Those who are concerned about the Rev. Jeremiah Wright should ponder this: the candidate whose style most undermines hatreds of all kinds is Barack Obama. That is one key reason why I and countless others enthusiastically support him.
Jeremiah Wright's outlandish statements are by no means original. Outside the MSM, such hate filled thoughts and expressions have long permeated various black neighborhoods around the country, just as racist thoughts and expressions have long permeated various white neighborhoods around the country.
Those interested in fighting expressions of anger and hatred and isolation can always denounce or debate them. But denunciations and debate often do not deal with the core sense of anger. Every group has of aggrevied people has some core set of experiences and beliefs, and these experiences and beliefs are difficult to rebut.

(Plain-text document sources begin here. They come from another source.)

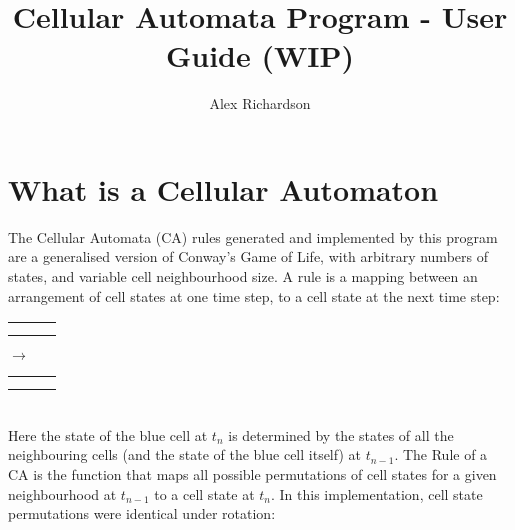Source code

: \documentclass{article}
\title{Cellular Automata Program - User Guide (WIP)}
\author{Alex Richardson}
\begin{document}
	\maketitle
	\section{What is a Cellular Automaton}
	
	The Cellular Automata (CA) rules generated and implemented by this program are a generalised version of Conway's Game of Life, with arbitrary numbers of states, and variable cell neighbourhood size. A rule is a mapping between an arrangement of cell states at one time step, to a cell state at the next time step:\\
	
	\begin{tabular}{ | l | c | r |}
		\hline
		 \cellcolor{pink}& \cellcolor{red} &\cellcolor{pink}  \\ \hline
		 \cellcolor{red}& \cellcolor{black} &\cellcolor{red}  \\ \hline
		 \cellcolor{pink}& \cellcolor{red} &\cellcolor{pink}  \\
		\hline
	\end{tabular}
	$\rightarrow$
	\begin{tabular}{ | l | c | r |}
		\hline
		&  &  \\ \hline
	 	& \cellcolor{blue} &  \\ \hline
	 	&  &  \\
	 	\hline
	\end{tabular}\\
	
	Here the state of the blue cell at $t_n$ is determined by the states of all the neighbouring cells (and the state of the blue cell itself) at $t_{n-1}$. The Rule of a CA is the function that maps all possible permutations of cell states for a given neighbourhood at $t_{n-1}$ to a cell state at $t_n$. In this implementation, cell state permutations were identical under rotation:\\
	
\end{document}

The Obama approach is the one most likely to be successful. Inclusion of average citizens in the Obama coalition takes away a source of volunteers and fundraising for those consumed with counterproductive anger and hatred.
A rhetoric of inclusion, explanation, understanding, and mobilization undermines the intellectual isolation that so many of the most alienated suffer from.
In the 20th Century, the great American political communicators were William Jennings Bryan, Theodore Roosevelt, Woodrow Wilson, Franklin Roosevelt, John Kennedy, and Ronald Reagan. All of them were able to change the world by redescribing it so that reality as they saw it was comprehended by many of the most isolated and most alienated members of society.
In the 21st Century, the great political communicator is Barack Obama. His skill is the greatest longterm threat to the marketing of the speeches, tapes, and books of Rev. Wright and his ilk. The more Americans believe that constructive change is possible, the less the market will be for statements of hatred of any kind.
The average person is highly suspicious of great anger. Howard Dean found that the rebuttal to his well-justified anger at the decision to fight a war in Iraq and the failure of the Democrats in Congress to fully function as an opposition party--that Dean is a basically angry person, angry at all too many things--was remarkably effective. As Democratic National Chairman, Dean has worked to erase the image of anger associated with him.
Those who fear anger should seek to mitigate or eliminate it. Only Obama offers the realistic possibility of doing it. If Wright is now especially angry at Obama, a major component is likely that Obama's style is undermining the old regime of anger in parts various black communities.
Daniel Patrick Moynihan famously said that every person is entitled to his or her own opinion, but not to his or her own facts. But the effort to get people to focus on common facts and common realities requires enough trust to make it possible to pay attention to communication and enough respect to engage in dialogue with many people.
Four or eight years of Obama in the White House will undermine the politics of anger across the board, from the radical right to the radical left, and in isolated enclaves defined by ethnicity, failure, hardship, and diverse ideological critiques.
A President that people can believe, understand, and admire, can only increase the number and intensity of people who find that the United States is a country to believe in.